[Plain-text document sources]

▬▬▬▬▬▬

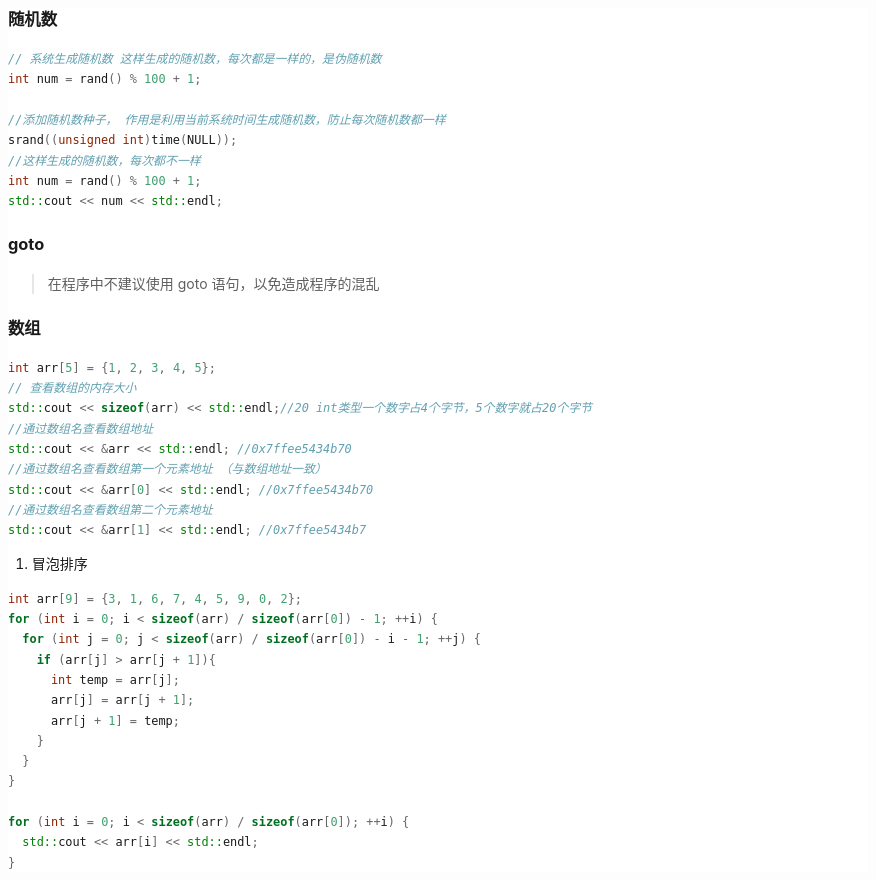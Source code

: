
 ```c++
```

### 随机数

```c++
// 系统生成随机数 这样生成的随机数，每次都是一样的，是伪随机数
int num = rand() % 100 + 1;

//添加随机数种子， 作用是利用当前系统时间生成随机数，防止每次随机数都一样
srand((unsigned int)time(NULL));
//这样生成的随机数，每次都不一样
int num = rand() % 100 + 1;
std::cout << num << std::endl;
```



### goto

> 在程序中不建议使用 goto 语句，以免造成程序的混乱



### 数组

```c++
int arr[5] = {1, 2, 3, 4, 5};
// 查看数组的内存大小
std::cout << sizeof(arr) << std::endl;//20 int类型一个数字占4个字节，5个数字就占20个字节
//通过数组名查看数组地址
std::cout << &arr << std::endl; //0x7ffee5434b70
//通过数组名查看数组第一个元素地址 （与数组地址一致）
std::cout << &arr[0] << std::endl; //0x7ffee5434b70
//通过数组名查看数组第二个元素地址
std::cout << &arr[1] << std::endl; //0x7ffee5434b7
```
1. 冒泡排序

  ```c++
  int arr[9] = {3, 1, 6, 7, 4, 5, 9, 0, 2};
  for (int i = 0; i < sizeof(arr) / sizeof(arr[0]) - 1; ++i) {
    for (int j = 0; j < sizeof(arr) / sizeof(arr[0]) - i - 1; ++j) {
      if (arr[j] > arr[j + 1]){
        int temp = arr[j];
        arr[j] = arr[j + 1];
        arr[j + 1] = temp;
      }
    }
  }

  for (int i = 0; i < sizeof(arr) / sizeof(arr[0]); ++i) {
    std::cout << arr[i] << std::endl;
  }
  ```
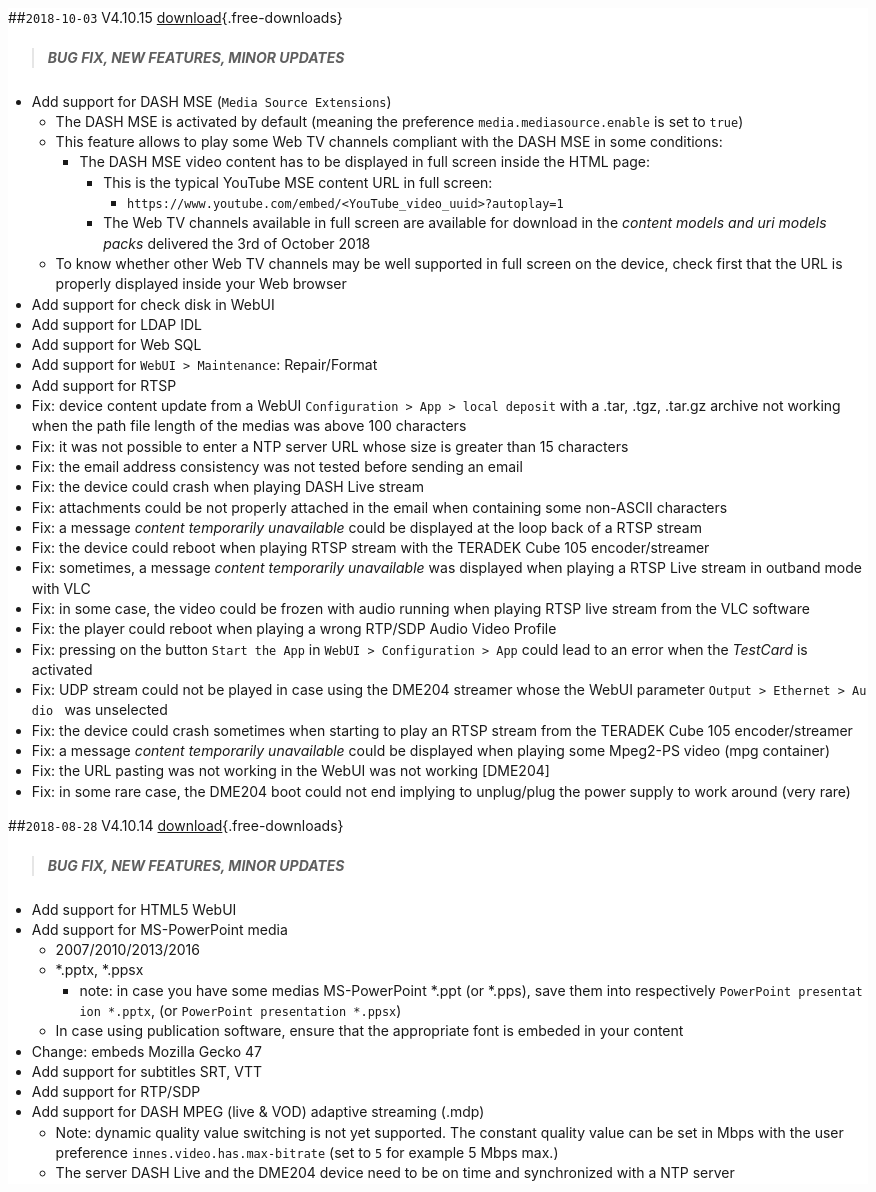 ##`2018-10-03` V4.10.15 [download](gekkota-os-dme204/gekkota_os-dme204-setup-4.10.15.zip){.free-downloads}   
>##### **BUG FIX, NEW FEATURES, MINOR UPDATES**
- Add support for DASH MSE (```Media Source Extensions```) 
    - The DASH MSE is activated by default (meaning the preference ```media.mediasource.enable``` is set to ```true```)
    - This feature allows to play some Web TV channels compliant with the DASH MSE in some conditions:  
        - The DASH MSE video content has to be displayed in full screen inside the HTML page:
            - This is the typical YouTube MSE content URL in full screen:    
                - ```https://www.youtube.com/embed/<YouTube_video_uuid>?autoplay=1```
            - The Web TV channels available in full screen are available for download in the *content models and uri models packs* delivered the 3rd of October 2018 
    - To know whether other Web TV channels may be well supported in full screen on the device, check first that the URL is properly displayed inside your Web browser   
- Add support for check disk in WebUI 
- Add support for LDAP IDL
- Add support for Web SQL 
- Add support for `WebUI > Maintenance`: Repair/Format
- Add support for RTSP
- Fix: device content update from a WebUI `Configuration > App > local deposit` with a .tar, .tgz, .tar.gz archive not working when the path file length of the medias was above 100 characters 
- Fix: it was not possible to enter a NTP server URL whose size is greater than 15 characters 
- Fix: the email address consistency was not tested before sending an email
- Fix: the device could crash when playing DASH Live stream
- Fix: attachments could be not properly attached in the email when containing some non-ASCII characters
- Fix: a message *content temporarily unavailable* could be displayed at the loop back of a RTSP stream
- Fix: the device could reboot when playing RTSP stream with the TERADEK Cube 105 encoder/streamer 
- Fix: sometimes, a message *content temporarily unavailable* was displayed when playing a RTSP Live stream in outband mode with VLC
- Fix: in some case, the video could be frozen with audio running when playing RTSP live stream from the VLC software
- Fix: the player could reboot when playing a wrong RTP/SDP Audio Video Profile
- Fix: pressing on the button ```Start the App``` in ```WebUI > Configuration > App``` could lead to an error when the *TestCard* is activated 
- Fix: UDP stream could not be played in case using the DME204 streamer whose the WebUI parameter ```Output > Ethernet > Audio ``` was unselected
- Fix: the device could crash sometimes when starting to play an RTSP stream from the TERADEK Cube 105 encoder/streamer    
- Fix: a message *content temporarily unavailable* could be displayed when playing some Mpeg2-PS video (mpg container)
- Fix: the URL pasting was not working in the WebUI was not working [DME204]
- Fix: in some rare case, the DME204 boot could not end implying to unplug/plug the power supply to work around (very rare)   

##`2018-08-28` V4.10.14 [download](gekkota-os-dme204/gekkota_os-dme204-setup-4.10.14.zip){.free-downloads}   
>##### **BUG FIX, NEW FEATURES, MINOR UPDATES**
- Add support for HTML5 WebUI
- Add support for MS-PowerPoint media
    - 2007/2010/2013/2016
    - *.pptx, *.ppsx
        - note: in case you have some medias MS-PowerPoint *.ppt (or *.pps), save them into respectively ```PowerPoint presentation *.pptx```, (or ```PowerPoint presentation *.ppsx```)
    - In case using publication software, ensure that the appropriate font is embeded in your content 
- Change: embeds Mozilla Gecko 47
- Add support for subtitles SRT, VTT
- Add support for RTP/SDP
- Add support for DASH MPEG (live & VOD) adaptive streaming (.mdp) 
    - Note: dynamic quality value switching is not yet supported. The constant quality value can be set in Mbps with the user preference ```innes.video.has.max-bitrate``` (set to ```5``` for example 5 Mbps max.)
    - The server DASH Live and the DME204 device need to be on time and synchronized with a NTP server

▬▬▬▬▬▬

Show each line of the records above containing "working".

- Fix: device content update from a WebUI `Configuration > App > local deposit` with a .tar, .tgz, .tar.gz archive not working when the path file length of the medias was above 100 characters 
- Fix: the URL pasting was not working in the WebUI was not working [DME204]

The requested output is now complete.